Records for this task:
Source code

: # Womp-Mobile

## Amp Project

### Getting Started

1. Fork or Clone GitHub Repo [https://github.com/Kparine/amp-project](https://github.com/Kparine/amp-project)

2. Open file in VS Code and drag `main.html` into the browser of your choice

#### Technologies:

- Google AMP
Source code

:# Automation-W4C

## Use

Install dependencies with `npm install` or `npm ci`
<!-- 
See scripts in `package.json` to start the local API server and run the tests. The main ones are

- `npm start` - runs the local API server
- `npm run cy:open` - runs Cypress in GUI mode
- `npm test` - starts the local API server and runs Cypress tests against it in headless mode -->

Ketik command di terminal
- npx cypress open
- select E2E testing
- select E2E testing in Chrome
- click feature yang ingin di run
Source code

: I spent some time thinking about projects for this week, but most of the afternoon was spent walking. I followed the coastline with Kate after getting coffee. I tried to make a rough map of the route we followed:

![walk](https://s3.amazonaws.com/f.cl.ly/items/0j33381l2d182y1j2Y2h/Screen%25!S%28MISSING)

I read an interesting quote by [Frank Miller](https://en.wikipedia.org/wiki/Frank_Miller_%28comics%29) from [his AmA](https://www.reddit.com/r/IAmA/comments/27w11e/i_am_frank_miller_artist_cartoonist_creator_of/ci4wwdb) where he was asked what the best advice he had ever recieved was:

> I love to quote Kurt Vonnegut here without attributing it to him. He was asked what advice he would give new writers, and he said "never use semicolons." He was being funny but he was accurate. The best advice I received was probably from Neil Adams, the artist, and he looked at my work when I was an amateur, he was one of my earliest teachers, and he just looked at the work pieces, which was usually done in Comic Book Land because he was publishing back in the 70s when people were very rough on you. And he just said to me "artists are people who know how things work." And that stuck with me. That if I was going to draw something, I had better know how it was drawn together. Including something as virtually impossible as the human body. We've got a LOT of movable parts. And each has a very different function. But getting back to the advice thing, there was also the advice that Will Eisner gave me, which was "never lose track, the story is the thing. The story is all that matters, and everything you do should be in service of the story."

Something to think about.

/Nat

Task brief: All entries given above should be transcribed exactly, with none omitted.

Exercise solution:
Source code

: # Womp-Mobile

## Amp Project

### Getting Started

1. Fork or Clone GitHub Repo [https://github.com/Kparine/amp-project](https://github.com/Kparine/amp-project)

2. Open file in VS Code and drag `main.html` into the browser of your choice

#### Technologies:

- Google AMP
Source code

:# Automation-W4C

## Use

Install dependencies with `npm install` or `npm ci`
<!-- 
See scripts in `package.json` to start the local API server and run the tests. The main ones are

- `npm start` - runs the local API server
- `npm run cy:open` - runs Cypress in GUI mode
- `npm test` - starts the local API server and runs Cypress tests against it in headless mode -->

Ketik command di terminal
- npx cypress open
- select E2E testing
- select E2E testing in Chrome
- click feature yang ingin di run
Source code

: I spent some time thinking about projects for this week, but most of the afternoon was spent walking. I followed the coastline with Kate after getting coffee. I tried to make a rough map of the route we followed:

![walk](https://s3.amazonaws.com/f.cl.ly/items/0j33381l2d182y1j2Y2h/Screen%25!S%28MISSING)

I read an interesting quote by [Frank Miller](https://en.wikipedia.org/wiki/Frank_Miller_%28comics%29) from [his AmA](https://www.reddit.com/r/IAmA/comments/27w11e/i_am_frank_miller_artist_cartoonist_creator_of/ci4wwdb) where he was asked what the best advice he had ever recieved was:

> I love to quote Kurt Vonnegut here without attributing it to him. He was asked what advice he would give new writers, and he said "never use semicolons." He was being funny but he was accurate. The best advice I received was probably from Neil Adams, the artist, and he looked at my work when I was an amateur, he was one of my earliest teachers, and he just looked at the work pieces, which was usually done in Comic Book Land because he was publishing back in the 70s when people were very rough on you. And he just said to me "artists are people who know how things work." And that stuck with me. That if I was going to draw something, I had better know how it was drawn together. Including something as virtually impossible as the human body. We've got a LOT of movable parts. And each has a very different function. But getting back to the advice thing, there was also the advice that Will Eisner gave me, which was "never lose track, the story is the thing. The story is all that matters, and everything you do should be in service of the story."

Something to think about.

/Nat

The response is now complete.